Nombre de fraudes inconnues

Le nombre de menaces de fraude confirmées dans l’industrie de l’assurance vie aux États-Unis est inconnu. La fraude est sournoise, c’est pourquoi il est si difficile pour l’industrie de comprendre le problème. Les assureurs font de leur mieux pour prendre des mesures et suivre les évènements et les surveiller, mais le volume réel ne sera jamais connu et la plupart ne connaissent même pas le montant perdu en raison des menaces de fraude. Ceux qui ont fait des estimations les ont situés entre 100 000 et 499 999 $ US. Évidemment, commente-t-on, ce chiffre est probablement sous-estimé.

Une chose est claire, cependant : le nombre de menaces de fraude confirmées a augmenté au cours des 24 derniers mois. Plus de 80 % des assureurs signalent une augmentation du nombre de menaces confirmées, et seulement 17 % indiquent que le taux est demeuré inchangé.

Jusqu’à présent, la plupart des assureurs américains ont consacré peu de budget à la fraude. La plupart de ceux qui ont pu commenter cet aspect ont déclaré avoir dépensé moins de 500 000 $ US en 2017 et le budget n’a pas ou peu changé jusqu’en 2018. Toutefois, devant la menace grandissante, ils ont signalé une augmentation générale des budgets de fraude. Les hausses pour 2019 devraient être supérieures à 11 % et certaines dépasseront les 30 %.
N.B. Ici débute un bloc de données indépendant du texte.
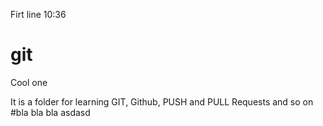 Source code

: Firt line 10:36

# git
Cool one 

It is a folder for learning GIT, Github, PUSH and PULL Requests and so on
#bla bla bla 
asdasd 
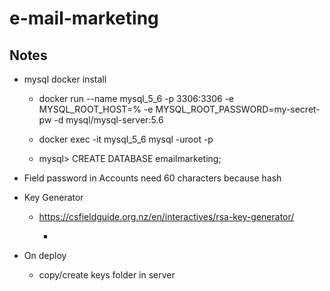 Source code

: # e-mail-marketing


## Notes

* mysql docker install
  
  * docker run --name mysql_5_6 -p 3306:3306 -e MYSQL_ROOT_HOST=% -e MYSQL_ROOT_PASSWORD=my-secret-pw -d mysql/mysql-server:5.6

  * docker exec -it mysql_5_6 mysql -uroot -p
  
  * mysql> CREATE DATABASE emailmarketing;


* Field password in Accounts need 60 characters because hash


* Key Generator

  * https://csfieldguide.org.nz/en/interactives/rsa-key-generator/

    * 

* On deploy

  * copy/create keys folder in server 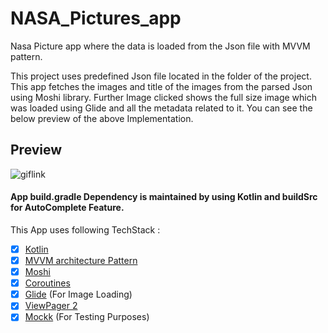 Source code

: # NASA_Pictures_app

Nasa Picture app where the data is loaded from the Json file with MVVM pattern.


This project uses predefined Json file located in the  folder of the project.
This app fetches the images and title of the images from the parsed Json using Moshi library. Further Image clicked shows the full size image which was loaded using Glide
and all the metadata related to it. You can see the below preview of the above Implementation.


## Preview
![giflink](https://media.giphy.com/media/MaI4fCuvxnzI3cA3iE/giphy.gif)

#### App build.gradle Dependency is maintained by using Kotlin and buildSrc for AutoComplete Feature.

This App uses following TechStack : 

- [x] [Kotlin](https://kotlinlang.org/docs/reference/)
- [x] [MVVM architecture Pattern](https://en.wikipedia.org/wiki/Model%E2%80%93view%E2%80%93viewmodel)
- [x] [Moshi](https://github.com/square/moshi)
- [x] [Coroutines](https://kotlinlang.org/docs/reference/coroutines-overview.html)
- [x] [Glide](https://github.com/bumptech/glide) (For Image Loading)
- [x] [ViewPager 2](https://developer.android.com/reference/androidx/viewpager2/widget/ViewPager2)
- [x] [Mockk](https://github.com/mockk/mockk) (For Testing Purposes)
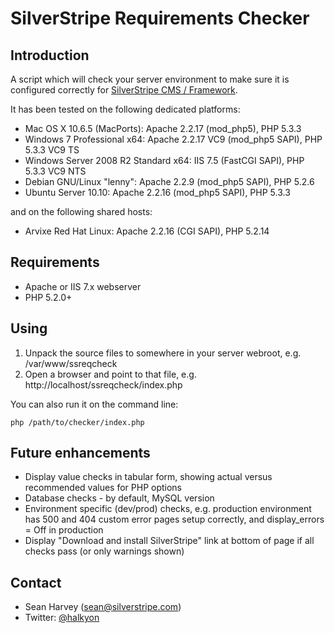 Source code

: # SilverStripe Requirements Checker

## Introduction

A script which will check your server environment to make sure it is configured correctly
for [SilverStripe CMS / Framework](http://silverstripe.org).

It has been tested on the following dedicated platforms:

 * Mac OS X 10.6.5 (MacPorts): Apache 2.2.17 (mod_php5), PHP 5.3.3
 * Windows 7 Professional x64: Apache 2.2.17 VC9 (mod_php5 SAPI), PHP 5.3.3 VC9 TS
 * Windows Server 2008 R2 Standard x64: IIS 7.5 (FastCGI SAPI), PHP 5.3.3 VC9 NTS
 * Debian GNU/Linux "lenny": Apache 2.2.9 (mod_php5 SAPI), PHP 5.2.6
 * Ubuntu Server 10.10: Apache 2.2.16 (mod_php5 SAPI), PHP 5.3.3

and on the following shared hosts:

 * Arvixe Red Hat Linux: Apache 2.2.16 (CGI SAPI), PHP 5.2.14

## Requirements

 * Apache or IIS 7.x webserver
 * PHP 5.2.0+

## Using

 1. Unpack the source files to somewhere in your server webroot, e.g. /var/www/ssreqcheck
 2. Open a browser and point to that file, e.g. http://localhost/ssreqcheck/index.php

You can also run it on the command line:

	php /path/to/checker/index.php

## Future enhancements

 * Display value checks in tabular form, showing actual versus recommended values for PHP options
 * Database checks - by default, MySQL version
 * Environment specific (dev/prod) checks, e.g. production environment has 500 and 404 custom error pages setup correctly, and display_errors = Off in production
 * Display "Download and install SilverStripe" link at bottom of page if all checks pass (or only warnings shown)

## Contact

 * Sean Harvey (sean@silverstripe.com)
 * Twitter: [@halkyon](http://twitter.com/halkyon) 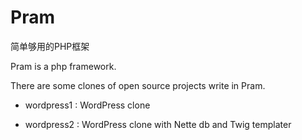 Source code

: Pram
===========

简单够用的PHP框架

Pram is a php framework. 

There are some clones of open source projects write in Pram.

 * wordpress1 : WordPress clone

 * wordpress2 : WordPress clone with Nette db and Twig templater
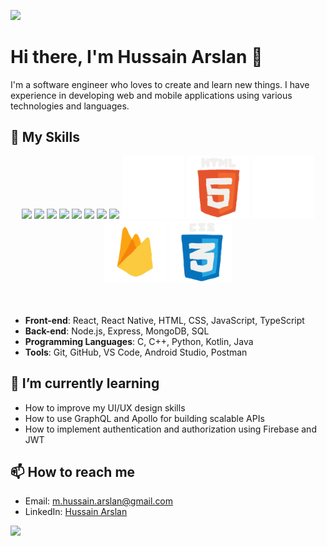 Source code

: ![](https://user-images.githubusercontent.com/74038190/225813708-98b745f2-7d22-48cf-9150-083f1b00d6c9.gif)

# Hi there, I'm Hussain Arslan 👋

I'm a software engineer who loves to create and learn new things. I have experience in developing web and mobile applications using various technologies and languages. 

## 🔧 My Skills

<div align="center">
  <img src="https://user-images.githubusercontent.com/74038190/212257454-16e3712e-945a-4ca2-b238-408ad0bf87e6.gif" width="100">
  <img src="https://user-images.githubusercontent.com/74038190/212257472-08e52665-c503-4bd9-aa20-f5a4dae769b5.gif" width="100">
  <img src="https://user-images.githubusercontent.com/74038190/212257468-1e9a91f1-b626-4baa-b15d-5c385dfa7ed2.gif" width="100">
  <img src="https://user-images.githubusercontent.com/74038190/212257465-7ce8d493-cac5-494e-982a-5a9deb852c4b.gif" width="100">
  <img src="https://user-images.githubusercontent.com/74038190/212257460-738ff738-247f-4445-a718-cdd0ca76e2db.gif" width="100">
  <img src="https://user-images.githubusercontent.com/74038190/212257467-871d32b7-e401-42e8-a166-fcfd7baa4c6b.gif" width="100">
  <img src="https://user-images.githubusercontent.com/74038190/212281763-e6ecd7ef-c4aa-45b6-a97c-f33f6bb592bd.gif" width="100">
  <img src="https://user-images.githubusercontent.com/74038190/212281775-b468df30-4edc-4bf8-a4ee-f52e1aaddc86.gif" width="100">
  
  <img src="https://raw.githubusercontent.com/hussainarslan/hussainarslan/main/assets/c.gif" width="100">
  <img src="https://raw.githubusercontent.com/hussainarslan/hussainarslan/main/assets/html.gif" width="100">
  <img src="https://raw.githubusercontent.com/hussainarslan/hussainarslan/main/assets/mongo.gif" width="100">
  <img src="https://raw.githubusercontent.com/hussainarslan/hussainarslan/main/assets/firebase.gif" width="100">
  <img src="https://raw.githubusercontent.com/hussainarslan/hussainarslan/main/assets/css.gif" width="100">
</div>
<br><br>  


- **Front-end**: React, React Native, HTML, CSS, JavaScript, TypeScript
- **Back-end**: Node.js, Express, MongoDB, SQL
- **Programming Languages**: C, C++, Python, Kotlin, Java
- **Tools**: Git, GitHub, VS Code, Android Studio, Postman

## 🌱 I’m currently learning

- How to improve my UI/UX design skills
- How to use GraphQL and Apollo for building scalable APIs
- How to implement authentication and authorization using Firebase and JWT

## 📫 How to reach me

- Email: m.hussain.arslan@gmail.com
- LinkedIn: [Hussain Arslan](https://www.linkedin.com/in/hussainarslan/)

![](https://user-images.githubusercontent.com/74038190/238200121-6357eb37-3a0e-4efe-b015-ce8b14e910d6.gif)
Centre de R&D sur la cybersécurité à Montréal

C’est dans ce contexte que OneSpan, une entreprise de Chicago fondée en 1991 qui offre une foule de solutions contre la fraude, a annoncé un investissement de 9 M$ afin d’aménager un nouveau centre opérationnel à Montréal et un centre de recherche et développement destiné à développer des logiciels de sécurité de calibre mondial visant à prévenir des fraudes dans le secteur des services financiers. OneSpan dit compter parmi ses 10 000 clients la moitié des 100 premières banques mondiales. Elle compte aussi des assureurs parmi sa clientèle, notamment The Co-operators, American National Insurance, Equitable Life of Canada et 21 st Century Insurance.

OneSpan, qui possède des bureaux à Bruxelles et Bordeaux, a dit choisir Montréal pour y créer son laboratoire de R&D en raison, notamment, de la présence d’un grand bassin de travailleurs et de diplômés qualifiés en cybersécurité.

La métropole est devenue un pôle majeur pour les entreprises qui misent sur une main-d’œuvre spécialisée en sécurité numérique. Plusieurs universités montréalaises ont développé des programmes d’enseignement destinés à répondre à la demande croissante des métiers en cybersécurité. Le nouveau centre d’opérations de OneSpan à Montréal va entrainer la création d’une centaine d’emplois en cybersécurité au cours des deux prochaines années.

Cet investissement a été salué par le gouvernement du Québec, qui a été secoué comme toute la province par le vol de données des 4,4 millions de membres de Desjardins par l’un de ses propres employés. Le ministre des Finances de la province, Éric Girard, qui était présent lors de l’annonce de OneSpan, a rappelé que les enjeux de sécurité prenaient de plus en plus de places dans les institutions financières.